The gene expression profile induced in murine intratumoral and splenic CD8+ T cells upon IL-2 treatment in the above-mentioned models of cancer and chronic infection [79,11] is characterized by increased expression of genes encoding cytotoxic molecules (e.g., granzymes or cathepsins), adhesion molecules, receptors for proinflammatory cytokines and chemokines (IL-18R, IFNGR, and CCR5), transcription factors (e.g., TBET/Tbx21), interferon-response genes, NK receptors (killer cell lectin like receptor K1; KLRK1/NKG2D), and proinflammatory S100 proteins [22] (Figure 3A, data shown for illustrative purposes only). Collectively, these genes are associated with a strong cytotoxic response, suggesting that induction of this gene expression profile provides superior antitumor and antiviral killing properties to these better effector cells. Although it remains to be rigorously demonstrated, we propose that the formation of better effectors is a key mechanism mediating the potent antitumor effect of IL-2-based cancer immunotherapies in preclinical mouse models.

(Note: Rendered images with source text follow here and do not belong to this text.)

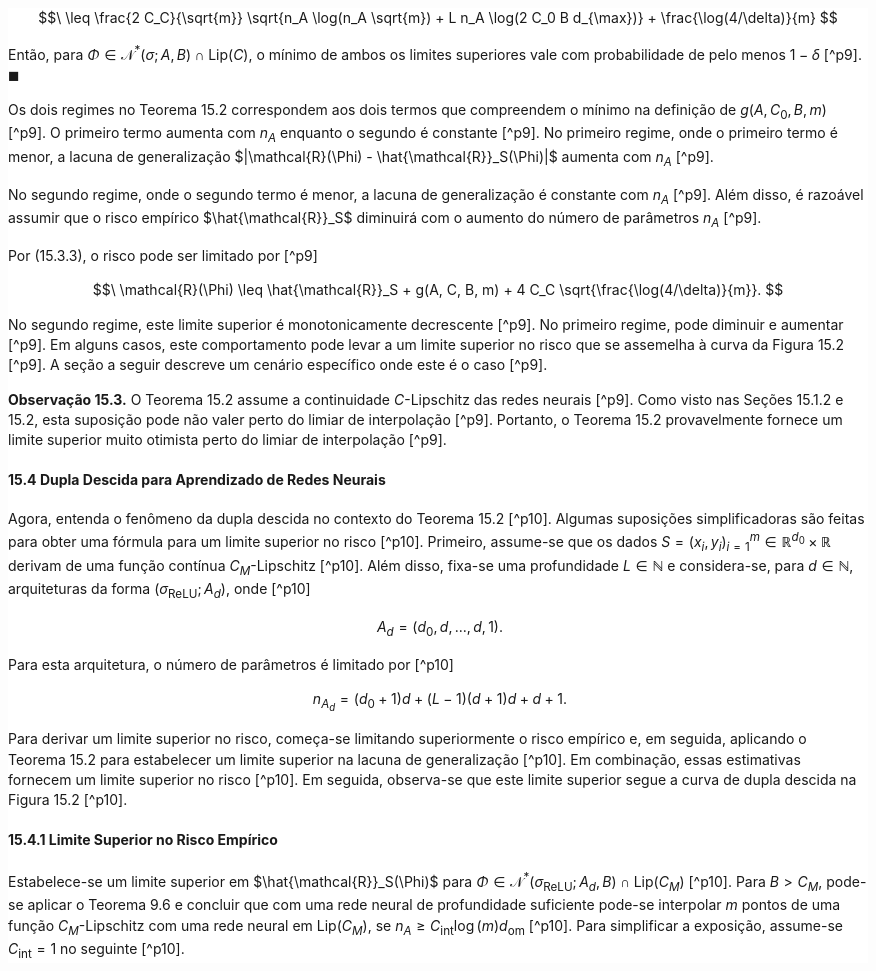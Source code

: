 $$\
\leq \frac{2 C_C}{\sqrt{m}} \sqrt{n_A \log(n_A \sqrt{m}) + L n_A \log(2 C_0 B d_{\max})} + \frac{\log(4/\delta)}{m}
$$

Então, para $\Phi \in \mathcal{N}^*(\sigma; A, B) \cap \text{Lip}(C)$, o mínimo de ambos os limites superiores vale com probabilidade de pelo menos $1 - \delta$ [^p9]. $\blacksquare$

Os dois regimes no Teorema 15.2 correspondem aos dois termos que compreendem o mínimo na definição de $g(A, C_0, B, m)$ [^p9]. O primeiro termo aumenta com $n_A$ enquanto o segundo é constante [^p9]. No primeiro regime, onde o primeiro termo é menor, a lacuna de generalização $|\mathcal{R}(\Phi) - \hat{\mathcal{R}}_S(\Phi)|$ aumenta com $n_A$ [^p9].

No segundo regime, onde o segundo termo é menor, a lacuna de generalização é constante com $n_A$ [^p9]. Além disso, é razoável assumir que o risco empírico $\hat{\mathcal{R}}_S$ diminuirá com o aumento do número de parâmetros $n_A$ [^p9].

Por (15.3.3), o risco pode ser limitado por [^p9]

$$\
\mathcal{R}(\Phi) \leq \hat{\mathcal{R}}_S + g(A, C, B, m) + 4 C_C \sqrt{\frac{\log(4/\delta)}{m}}.
$$

No segundo regime, este limite superior é monotonicamente decrescente [^p9]. No primeiro regime, pode diminuir e aumentar [^p9]. Em alguns casos, este comportamento pode levar a um limite superior no risco que se assemelha à curva da Figura 15.2 [^p9]. A seção a seguir descreve um cenário específico onde este é o caso [^p9].

**Observação 15.3.** O Teorema 15.2 assume a continuidade $C$-Lipschitz das redes neurais [^p9]. Como visto nas Seções 15.1.2 e 15.2, esta suposição pode não valer perto do limiar de interpolação [^p9]. Portanto, o Teorema 15.2 provavelmente fornece um limite superior muito otimista perto do limiar de interpolação [^p9].

#### 15.4 Dupla Descida para Aprendizado de Redes Neurais
Agora, entenda o fenômeno da dupla descida no contexto do Teorema 15.2 [^p10]. Algumas suposições simplificadoras são feitas para obter uma fórmula para um limite superior no risco [^p10]. Primeiro, assume-se que os dados $S = (x_i, y_i)_{i=1}^{m} \in \mathbb{R}^{d_0} \times \mathbb{R}$ derivam de uma função contínua $C_M$-Lipschitz [^p10]. Além disso, fixa-se uma profundidade $L \in \mathbb{N}$ e considera-se, para $d \in \mathbb{N}$, arquiteturas da forma $(\sigma_{\text{ReLU}}; A_d)$, onde [^p10]

$$\
A_d = (d_0, d, ..., d, 1).
$$

Para esta arquitetura, o número de parâmetros é limitado por [^p10]

$$\
n_{A_d} = (d_0 + 1)d + (L - 1)(d + 1)d + d + 1.
$$

Para derivar um limite superior no risco, começa-se limitando superiormente o risco empírico e, em seguida, aplicando o Teorema 15.2 para estabelecer um limite superior na lacuna de generalização [^p10]. Em combinação, essas estimativas fornecem um limite superior no risco [^p10]. Em seguida, observa-se que este limite superior segue a curva de dupla descida na Figura 15.2 [^p10].

#### 15.4.1 Limite Superior no Risco Empírico
Estabelece-se um limite superior em $\hat{\mathcal{R}}_S(\Phi)$ para $\Phi \in \mathcal{N}^*(\sigma_{\text{ReLU}}; A_d, B) \cap \text{Lip}(C_M)$ [^p10]. Para $B > C_M$, pode-se aplicar o Teorema 9.6 e concluir que com uma rede neural de profundidade suficiente pode-se interpolar *m* pontos de uma função $C_M$-Lipschitz com uma rede neural em $\text{Lip}(C_M)$, se $n_A \geq C_{\text{int}} \log(m) d_{\text{om}}$ [^p10]. Para simplificar a exposição, assume-se $C_{\text{int}} = 1$ no seguinte [^p10].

Figure 3. Gene expression signatures of CD8+ T cells in response to interleukin (IL)-2 based therapies.

Figure 3

(A,B) Heatmaps showing the relative gene expression of selected genes in splenic or intratumoral mouse CD8+ T cells, constructed for illustration purposes only: (A) upon treatment with IL-2-based compounds [wild-type (WT) IL-2 [11], PD-1-laIL-2 (intermediate-affinity IL-2 conjugated to anti-PD-1 monoclonal antibodies; mAbs; monovalent) [7], Erb-laIL-2 (intermediate-affinity IL-2 conjugated to anti-EGFR mAb that serves as a control conjugate to PD-1-laIL-2 [7]), FAP-IL2v (intermediate-affinity IL-2 variant fused to a mAb against fibroblast-activating protein [8]), PD1-IL2v (intermediate-affinity IL-2 variant fused to an anti-PD-1 mAb; bivalent) [8,9,11]), and/or checkpoint inhibition therapy (anti-PD-1 or anti-PD-L1 antibody)], or (B) upon regulatory T cell (Treg) depletion [3]. Selected genes represent the signature genes of better effector cells [8,11]. (C) Bar plots, constructed for illustration purposes only, showing the enrichment of KLRK1+ IL-7Rα+ (KILR) T cell signature genes (genes induced in activated CD8+ T cells upon Treg depletion) in splenic CD8+ T cells upon treatment with IL-2-based compounds and/or checkpoint inhibitors [3]. (A–C) Single cell RNA sequencing data were obtained from the following studies: Study 1 [8] (E-MTAB-11773), Study 2 [9] (GSE197854), Study 3 [11] (GSE206739), Study 4 [7], and Study 5 [3] (GSE183940). Abbreviations: NK, natural killer; LMCV, lymphocytic choriomeningitis virus; OVA, ovalbumin.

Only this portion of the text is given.